I am reading the big book again and I must finish my step 4 as I know this will be a great move forward for my recovery .

Anyway I am tired ,I am pounding my meetings and tomorrow Saturday its back at it I must continue this for now in the same way I drank no excuses .

Thanks for letting me share Mark alcoholic.

TOUGH WEEK

Hi-Hunter again


It has been a rough week. Nothing else new to really say and truthfully we set this blog up so that mark would write then I would write. Since Mark has not written yet, I have to wait.

So I am waiting........

How am I feeling? A bit down, a bit lethargic, fearful , and many other things. How am I acting? I am "acting as if"....I am a bit worn out.
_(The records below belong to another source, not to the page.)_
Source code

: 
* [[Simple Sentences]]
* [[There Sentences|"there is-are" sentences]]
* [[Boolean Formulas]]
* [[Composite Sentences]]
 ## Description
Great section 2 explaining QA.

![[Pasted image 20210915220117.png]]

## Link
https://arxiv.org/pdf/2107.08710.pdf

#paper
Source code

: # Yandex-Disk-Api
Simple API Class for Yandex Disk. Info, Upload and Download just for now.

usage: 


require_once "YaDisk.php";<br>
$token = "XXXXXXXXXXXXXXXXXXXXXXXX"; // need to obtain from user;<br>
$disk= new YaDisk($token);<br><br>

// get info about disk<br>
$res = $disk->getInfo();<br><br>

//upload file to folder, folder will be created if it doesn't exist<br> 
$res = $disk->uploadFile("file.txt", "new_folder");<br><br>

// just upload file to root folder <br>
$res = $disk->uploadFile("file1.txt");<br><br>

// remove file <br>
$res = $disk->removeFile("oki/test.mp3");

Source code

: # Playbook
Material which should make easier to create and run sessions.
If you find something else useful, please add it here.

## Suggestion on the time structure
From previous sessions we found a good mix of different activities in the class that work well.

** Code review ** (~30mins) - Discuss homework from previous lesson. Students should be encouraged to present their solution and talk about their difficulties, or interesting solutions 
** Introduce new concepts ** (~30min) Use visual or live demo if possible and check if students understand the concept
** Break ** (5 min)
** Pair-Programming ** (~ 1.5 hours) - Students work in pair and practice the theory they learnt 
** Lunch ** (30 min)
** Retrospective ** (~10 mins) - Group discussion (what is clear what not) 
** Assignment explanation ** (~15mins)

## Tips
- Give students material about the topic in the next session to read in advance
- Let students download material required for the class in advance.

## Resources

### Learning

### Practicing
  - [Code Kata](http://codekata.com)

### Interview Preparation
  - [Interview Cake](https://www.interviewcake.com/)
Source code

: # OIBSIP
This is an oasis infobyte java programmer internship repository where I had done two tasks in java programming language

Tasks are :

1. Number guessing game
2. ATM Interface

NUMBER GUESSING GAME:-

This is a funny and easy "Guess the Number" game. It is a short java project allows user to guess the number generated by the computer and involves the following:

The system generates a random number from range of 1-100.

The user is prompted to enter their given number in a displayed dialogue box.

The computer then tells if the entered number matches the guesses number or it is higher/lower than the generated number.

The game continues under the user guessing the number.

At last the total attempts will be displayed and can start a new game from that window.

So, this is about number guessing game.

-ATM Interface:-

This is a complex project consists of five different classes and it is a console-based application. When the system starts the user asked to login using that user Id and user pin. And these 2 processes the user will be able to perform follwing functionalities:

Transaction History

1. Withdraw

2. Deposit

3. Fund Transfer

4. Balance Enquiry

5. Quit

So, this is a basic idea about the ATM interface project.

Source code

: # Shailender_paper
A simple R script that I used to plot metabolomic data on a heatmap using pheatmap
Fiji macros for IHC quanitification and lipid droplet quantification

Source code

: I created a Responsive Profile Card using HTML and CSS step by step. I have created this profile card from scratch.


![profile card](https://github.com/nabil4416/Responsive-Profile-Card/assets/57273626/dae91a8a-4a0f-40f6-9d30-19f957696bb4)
Worn out from the effects of living with an active aclohlic and worn out from the constant energy sapped from me by the recovering alcoholic....Grateful always for the recovery as I love my husband and I love how happy our son is now tha tdad is sober. I know there is hope..But for today I am completely drained.....

Tuesday, April 17, 2007

DRY DRUNK

I live with a dry drunk today. It is not very much fun. The only difference between a dry drunk and a drunk drunk is that a dry drunk can stop the behavior after a short time, the drunk drunk keeps going on. Also, since I am aware that the raging person is not drunk I am able to handle the situation much better than before. I do not rage back or react. There is much more I want to write but my mind is totally clouded now because of the lack of serenity in my house. I am immobilized and unable to function..This is what living with an active alcoholic did to me in the past and this is what is doing to me today...Today it will be short lived..But I can not write as my head is just not clear.

Later.

Hunter

Monday, April 16, 2007

I AM FURIOUS!!!!!!!!!!!!!!!!!!!!!!

I have a short time to write as I have a very important job interview to go to today. I am exhausted and spent most of yesterday and this morning sleeping. My alcohlic husband in recovery went to his morning AA meeting and came home to tell me that today is going to be a hard day for him. He then proceeded to verbally assault me and the alanon program in everyway he could...He also decided when I was talking to turn up the volume on the TV and shut me out. He shouted, which upsets our son, and then said something disparaging about me to our son. What an asshole is all I can say about this. He then comes in and asks me to stand up and hug him to start over. I can't sometimes. I know he is in recovery BUT it is NOT all about him ALL of the time. I know he is sick and close to a drink. BUT it is NOT about him ALL of the time. He has NEVER in 9 years supported this family. I HAVE. I have also LOST my opportunities because of his alcohlism. My life has been hell because of it, I am in tears because of how he behaved this morning. And while I will just put it out of my mind and ignore it. I can not handle it sometimes.....especially not today..and especailly not when he brings our elementrary school child into the situation....HOW DARE HE DO THAT!!!!!!!!!!!!!!!!!!!!!!!!!!!!!!!!!!
I need to vent as I am FURIOUS with his behavior and there is NO EXCUSE. His irresponsible in his behavior and does not THINK before he speaks....I am NOT always forgiving and I have No tolerance today for dry drunk behavior. Now I must figure out what I can do for me. I have asked my friends to send me prayers today as I am excited about this job opportunity and really need a break. I have strutggled for so long and need to get back on my feet financially. I will pray our son has a good day and that the alcoholic who is behaving like a dry drunk gets a grip on himself and makes it a good day with our son, since I will not be here. I will pray that he responsible with our son today. I need all my energy for me today as I need this job and must stay focussed. I am furios with Mark and his alcoholic behavior. Having to worry abou thim and how he is treating our son and hte chaous in our home has cost me too many opportunities. NOT TODAY...Today belongs to me so I can make a better life for me and our family....So today I pray for serenity in my life and my families. And if you are reading this, I ask for your prayers as well. Prayers for Mark to continue to recover. Prayers for our son, to have a happy home and family, and prayers for me to get on with my career and creating a secure future for myself and our son, as no one else has ever done this for me and I only have control over what I do.

Sunday, April 15, 2007

sober rainy days

Hello, Mark alcoholic ,

I can't imagine drinking today. It's depressing enough without it. I do remember in the past drinking heavily on days like this ,why.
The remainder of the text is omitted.